M. Charles Nodier dit de ses Souvenirs de Jeunesse, dans leur dédicace à Lamartine, qu’ils sont le plus intime de ses livres, celui qui est le plus sien, celui qu’il aime le mieux, et nous partageons bien cette prédilection de l’auteur ; c’est que ce livre est pour nous comme le résumé de tous ses livres ; et puis, c’est là surtout qu’il faut étudier ces premières impressions du poète, source brûlante où s’est colorée sa pensée, où s’est trempé son style. Là, nous retrouvons révélées avec plus de franchise et de naïveté ces situations personnelles qu’il avait prêtées déjà aux personnages de ses autres ouvrages. Enfin, c’est là qu’est le thème qu’il a tant de fois depuis et si heureusement varié ; et chacun sait combien de plaisir l’on éprouve à entendre le simple motif d’un air après s’être laissé d’abord ravir aux brillantes fantaisies qu’y a brodées le musicien.

Les Souvenirs de Jeunesse se composent de quatre nouvelles bien distinctes.

Séraphine est plutôt un souvenir d’enfance que de jeunesse ; c’est bien le premier amour, l’amour involontaire et qui s’ignore lui-même, celui dont le souvenir suffit à rajeunir encore une ame usée et flétrie. Il y a là toute cette fraîcheur de la matinée qui embaume le cœur et les sens, et dont le midi, si radieux et si doré qu’il soit ; ne fera jamais oublier les timides parfums.

Dans Clémentine ; voici le jeune homme, le jeune homme inquiet et tourmenté, le jeune homme avec sa fougue indomptable, avec sa joie effrénée, avec ses larmes de feu. De quelle poésie passionnée, de quelle fantastique exaltation est remplie cette nouvelle, et surtout la scène qui la termine, cette dernière entrevue des amans à leurs croisées pendant l’orage, à la lueur des éclairs, au bruit du tonnerre !

Dans Amélie, c’est le jeune homme encore, le jeune homme aimant avec tout ce qui lui reste d’amour, mais abattu, mais découragé, mais n’osant plus croire à l’avenir, désespérant du bonheur.
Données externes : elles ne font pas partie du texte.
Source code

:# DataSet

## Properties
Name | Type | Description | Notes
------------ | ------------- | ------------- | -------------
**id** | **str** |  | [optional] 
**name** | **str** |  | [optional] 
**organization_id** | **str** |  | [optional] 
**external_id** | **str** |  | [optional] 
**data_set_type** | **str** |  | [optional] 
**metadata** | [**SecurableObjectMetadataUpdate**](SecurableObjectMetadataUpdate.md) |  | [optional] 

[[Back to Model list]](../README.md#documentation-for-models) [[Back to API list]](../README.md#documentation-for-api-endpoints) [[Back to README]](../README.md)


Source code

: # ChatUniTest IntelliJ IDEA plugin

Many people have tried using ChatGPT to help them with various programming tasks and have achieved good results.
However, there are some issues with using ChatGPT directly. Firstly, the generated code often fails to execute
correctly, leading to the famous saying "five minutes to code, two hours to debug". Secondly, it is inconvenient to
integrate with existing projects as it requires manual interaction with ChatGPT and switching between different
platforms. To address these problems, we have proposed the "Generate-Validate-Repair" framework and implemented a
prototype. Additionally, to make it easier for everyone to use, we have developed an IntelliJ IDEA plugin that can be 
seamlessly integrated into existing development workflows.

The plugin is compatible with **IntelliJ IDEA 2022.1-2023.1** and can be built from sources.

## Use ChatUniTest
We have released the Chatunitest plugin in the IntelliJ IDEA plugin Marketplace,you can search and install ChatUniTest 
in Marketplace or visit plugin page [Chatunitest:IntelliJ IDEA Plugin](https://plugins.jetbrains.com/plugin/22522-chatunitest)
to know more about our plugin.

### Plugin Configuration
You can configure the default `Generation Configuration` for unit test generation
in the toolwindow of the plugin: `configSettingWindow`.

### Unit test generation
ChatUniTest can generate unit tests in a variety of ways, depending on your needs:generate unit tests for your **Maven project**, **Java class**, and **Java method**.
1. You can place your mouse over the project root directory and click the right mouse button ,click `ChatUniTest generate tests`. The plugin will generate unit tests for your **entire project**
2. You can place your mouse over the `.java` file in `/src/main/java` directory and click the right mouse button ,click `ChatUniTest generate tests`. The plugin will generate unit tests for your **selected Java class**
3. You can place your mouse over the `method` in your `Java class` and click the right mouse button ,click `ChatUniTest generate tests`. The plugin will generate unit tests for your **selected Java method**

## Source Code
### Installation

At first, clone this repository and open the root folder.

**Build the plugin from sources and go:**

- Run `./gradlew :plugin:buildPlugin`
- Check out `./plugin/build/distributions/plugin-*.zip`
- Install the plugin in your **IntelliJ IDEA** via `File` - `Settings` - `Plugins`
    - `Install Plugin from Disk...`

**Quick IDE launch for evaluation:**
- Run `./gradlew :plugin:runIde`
C’est qu’en effet son cœur, brisé déjà deux fois, va se briser de nouveau ; c’est que ces deux premières femmes qu’il avait aimées sont mortes, et que la troisième va lui mourir encore entre les bras. Séraphine, Clémentine, Amélie, doux fantômes ! Avec quelle religieuse tristesse, avec quelle mélancolie profonde et touchante le poète évoque ces ombres chères, et les fait apparaître et glisser devant nous si pâles et si belles, voilées de leurs linceuls !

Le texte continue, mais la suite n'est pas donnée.